Ingatan saya melayang ke gadis MUR yang saya kenal beberapa waktu lalu. Perkenalannya begitu tak terduga. Tiba tiba saja dia muncul dari balik pintu ketika saya mengantar kakaknya ke rumah pondokan. Saya begitu terpana dan selalu mengenangnya. Pernah saya ceritakan di kolom ini juga. Sejak itu saya rajin menulis surat dan menemuinya. Belum ada ikatan apa apa. Baru tahap pendekatan (PDKT) atau lebihnya ya pacar belum tetap.

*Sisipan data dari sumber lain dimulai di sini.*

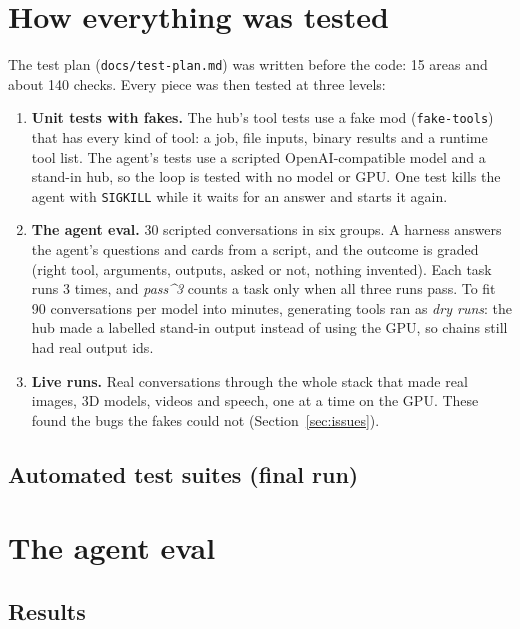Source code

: \documentclass[10.5pt,a4paper]{article}
\newcommand{\code}[1]{\texttt{\small #1}}
\begin{document}
\section{How everything was tested}
The test plan (\code{docs/test-plan.md}) was written before the code: 15 areas and about 140 checks. Every piece was then tested at three levels:
\begin{enumerate}[leftmargin=*]
\item \textbf{Unit tests with fakes.} The hub's tool tests use a fake mod (\code{fake-tools}) that has every kind of tool: a job, file inputs, binary results and a runtime tool list. The agent's tests use a scripted OpenAI-compatible model and a stand-in hub, so the loop is tested with no model or GPU. One test kills the agent with \code{SIGKILL} while it waits for an answer and starts it again.
\item \textbf{The agent eval.} 30 scripted conversations in six groups. A harness answers the agent's questions and cards from a script, and the outcome is graded (right tool, arguments, outputs, asked or not, nothing invented). Each task runs 3 times, and \emph{pass\textasciicircum{}3} counts a task only when all three runs pass. To fit 90 conversations per model into minutes, generating tools ran as \emph{dry runs}: the hub made a labelled stand-in output instead of using the GPU, so chains still had real output ids.
\item \textbf{Live runs.} Real conversations through the whole stack that made real images, 3D models, videos and speech, one at a time on the GPU. These found the bugs the fakes could not (Section~\ref{sec:issues}).
\end{enumerate}

\subsection{Automated test suites (final run)}


\section{The agent eval}
\subsection{Results}

\end{document}
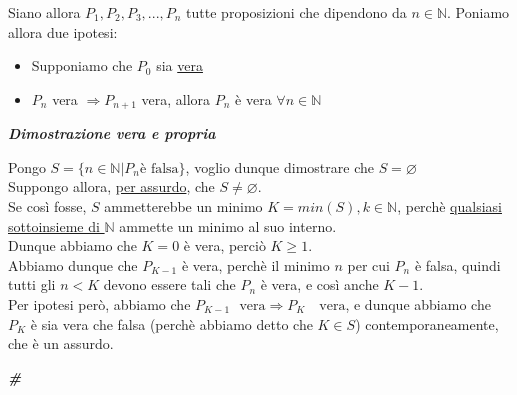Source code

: \documentclass{article}
\theoremstyle{definition}
\newcommand{\cvd}{\begin{center} \textbf{\textit{\#}} \end{center}}
\begin{document}
Siano allora $P_1,P_2,P_3,...,P_n$ tutte proposizioni che dipendono da $n \in \mathbb{N}$.
Poniamo allora due ipotesi:
\begin{itemize}
    \item Supponiamo che $P_0$ sia \underline{vera}
\item $P_n$ vera $\Longrightarrow P_{n+1}$ vera, allora $P_n$ è vera $\forall n \in \mathbb{N}$
\end{itemize}
\begin{center}
    \textbf{\textit{Dimostrazione vera e propria}}
\end{center}
Pongo $S=\{n \in \mathbb{N} | P_n \mbox{è falsa}\}$, voglio dunque dimostrare che $S = \varnothing$
\\ Suppongo allora, \underline{per assurdo}, che $S \neq \varnothing$.
\\ Se così fosse, $S$ ammetterebbe un minimo $K=min(S), k \in \mathbb{N}$, perchè \underline{qualsiasi sottoinsieme di $\mathbb{N}$} ammette un minimo al suo interno.
\\
Dunque abbiamo che $K=0$ è vera, perciò $K \geqslant 1$.
\\
Abbiamo dunque che $P_{K-1}$ è vera, perchè il minimo $n$ per cui $P_n$ è falsa, quindi tutti gli $n < K$ devono essere tali che $P_n$ è vera, e così anche $K-1$.
\\
Per ipotesi però, abbiamo che $P_{K-1} \,\,\,\, \mbox{vera} \Longrightarrow P_K \,\,\,\,\,\, \mbox{vera}$, e dunque abbiamo che $P_K$ è sia vera che falsa (perchè abbiamo detto che $K \in S$) contemporaneamente, che è un assurdo.
\cvd
\end{document}
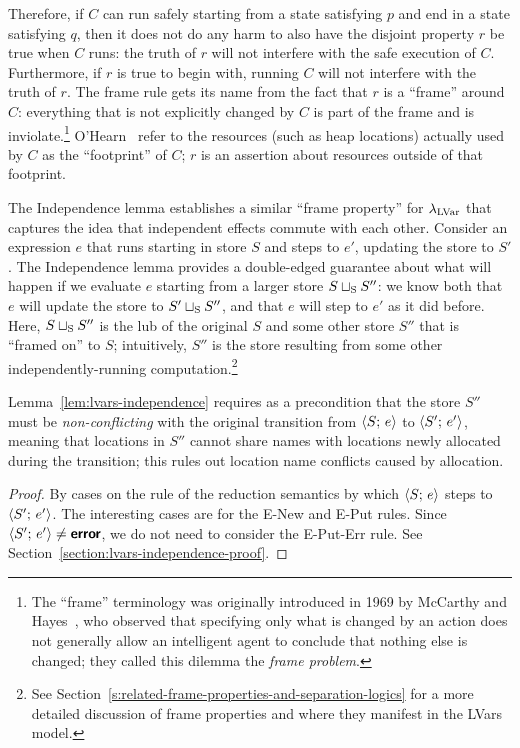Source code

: Therefore, if $C$ can run safely starting from a state satisfying $p$
and end in a state satisfying $q$, then it does not do any harm to
also have the disjoint property $r$ be true when $C$ runs: the truth
of $r$ will not interfere with the safe execution of $C$.
Furthermore, if $r$ is true to begin with, running $C$ will not
interfere with the truth of $r$.  The frame rule gets its name from
the fact that $r$ is a ``frame'' around $C$: everything that is not
explicitly changed by $C$ is part of the frame and is
inviolate.\footnote{The ``frame'' terminology was originally
  introduced in 1969 by McCarthy and Hayes~,
  who observed that specifying only what is changed by an action does
  not generally allow an intelligent agent to conclude that nothing
  else is changed; they called this dilemma the \emph{frame problem}.}
O'Hearn \etal~refer to the resources (such as heap locations) actually
used by $C$ as the ``footprint'' of $C$; $r$ is an assertion about
resources outside of that footprint.

The Independence lemma establishes a similar ``frame property'' for
$\lambda_{\textrm{LVar}}$ that captures the idea that independent effects commute
with each other.  Consider an expression $e$ that runs starting in
store $S$ and steps to $e'$, updating the store to $S'$.  The
Independence lemma provides a double-edged guarantee about what will
happen if we evaluate $e$ starting from a larger store
$S \sqcup_{\mathrm{S}} S''$: we know both that $e$ will update the store to
$S' \sqcup_{\mathrm{S}} S''$, and that $e$ will step to $e'$ as it did before.
Here, $S \sqcup_{\mathrm{S}} S''$ is the lub of the original $S$ and some
other store $S''$ that is ``framed on'' to $S$; intuitively, $S''$ is
the store resulting from some other independently-running
computation.\footnote{See
  Section~\ref{s:related-frame-properties-and-separation-logics} for a
  more detailed discussion of frame properties and where they manifest
  in the LVars model.}

Lemma~\ref{lem:lvars-independence} requires as a precondition that the
store $S''$ must be \emph{non-conflicting} with the original
transition from $\langle S;\, e \rangle$ to $\langle S';\, e' \rangle$, meaning that
locations in $S''$ cannot share names with locations newly allocated
during the transition; this rules out location name conflicts caused
by allocation.

\LVarsDefNonConflicting

\LVarsLemIndependence
\ifdefined\DISSERTATION
\begin{proof}
  By cases on the rule of the reduction semantics by which
  $\langle S;\, e \rangle$ steps to $\langle S';\, e' \rangle$. The interesting cases
  are for the {\sc E-New} and {\sc E-Put} rules.  Since
  $\langle S';\, e' \rangle \neq \textbf{\textsf{error}}$, we do not need to consider the {\sc
    E-Put-Err} rule.  See
  Section~\ref{section:lvars-independence-proof}.
\end{proof}
\fi

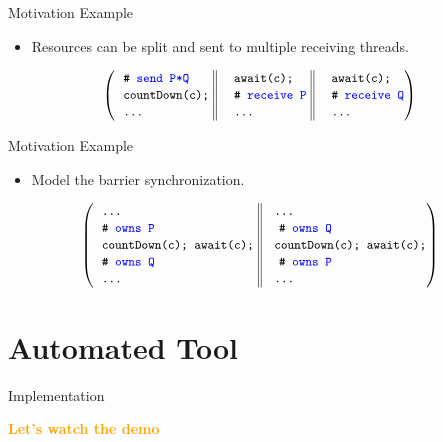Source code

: \documentclass[11pt]{beamer}
\newcommand\orange[1]{\textcolor{orange}{\textbf{#1}}}
\begin{document}
\begin{frame}{Motivation Example}
  \begin{itemize}
    \item Resources can be split and sent to multiple receiving threads.
    \end{itemize}
\begin{center}
\[
{
\left(
\begin{tabular}{ l@{\extracolsep{\fill}} || 
                 l@{\extracolsep{\fill}} || 
                 l@{\extracolsep{\fill}} }
\BCOMMENT{\SPEC{send P*Q}} ~&~ \code{await(c);} ~&~ \code{await(c);}\\
\code{countDown(c);} ~&~ \BCOMMENT{\SPEC{receive P}} ~&~ \BCOMMENT{\SPEC{receive Q}}\\
\code{\ldots} ~&~ \code{\ldots} ~&~ \code{\ldots}\\
\end{tabular}\right)
}
\]
\end{center}

\end{frame}
\begin{frame}{Motivation Example}
  \begin{itemize}
    \item Model the barrier synchronization.
    \end{itemize}
\begin{center}
\[
{
\left(
\begin{tabular}{ l@{\extracolsep{\fill}}  || l@{\extracolsep{\fill}} }
\code{\ldots} ~&~\code{\ldots}\\
\BCOMMENT{\SPEC{owns P}} ~&~ \BCOMMENT{\SPEC{owns Q}}\\
\code{countDown(c);~await(c);} ~&~\code{countDown(c);~await(c);}\\
\BCOMMENT{\SPEC{owns Q}} ~&~ \BCOMMENT{\SPEC{owns P}}\\
\code{\ldots} ~&~\code{\ldots}\\
\end{tabular}\right)
}
\]
\end{center}
\end{frame}




\section{Automated Tool}
\begin{frame}{Implementation}
  \begin{center}
    \Large \orange{Let's watch the demo}
  \end{center}
\end{frame}
\end{document}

Baru sampai tahap pegang pegang jari tangan. Namun hati sudah selalu bergetar. Kontak fisik belum merambah ke atas maupun ke bawah. Demarkasi jelas. Hanya hati yang berdesir dengan perasaan melayang layang.

Sejak kematian pasien karena emboli paru beberapa hari lalu, ingatan saya tak pernah lepas dari gadis itu. Ingin menemuinya. Seolah takut sesuatu terjadi padanya. Seolah takut kehilangan dia. Ingin rasanya menepis pikiran saya. GR toh belum ada hubungan apa apa. Belum terucap kata kata cinta. Status hubungan belum tetap. Seperti pegawai negeri, selalu harus mulai dengan status tidak tetap atau honorer. Kalau perlu ber tahun tahun, dengan keharusan kesetiaan melebihi pegawai yang sudah tetap. Getaran getaran hati ini layaknya ungkapan kesetiaan. Tetapi lain dengan kesetiaan pegawai tidak tetap. Pacaran belum resmi, jalan ke sana masih remang remang. Baru pegangan jari. Pegang pegang jari dan tangan bukan jaminan pacaran.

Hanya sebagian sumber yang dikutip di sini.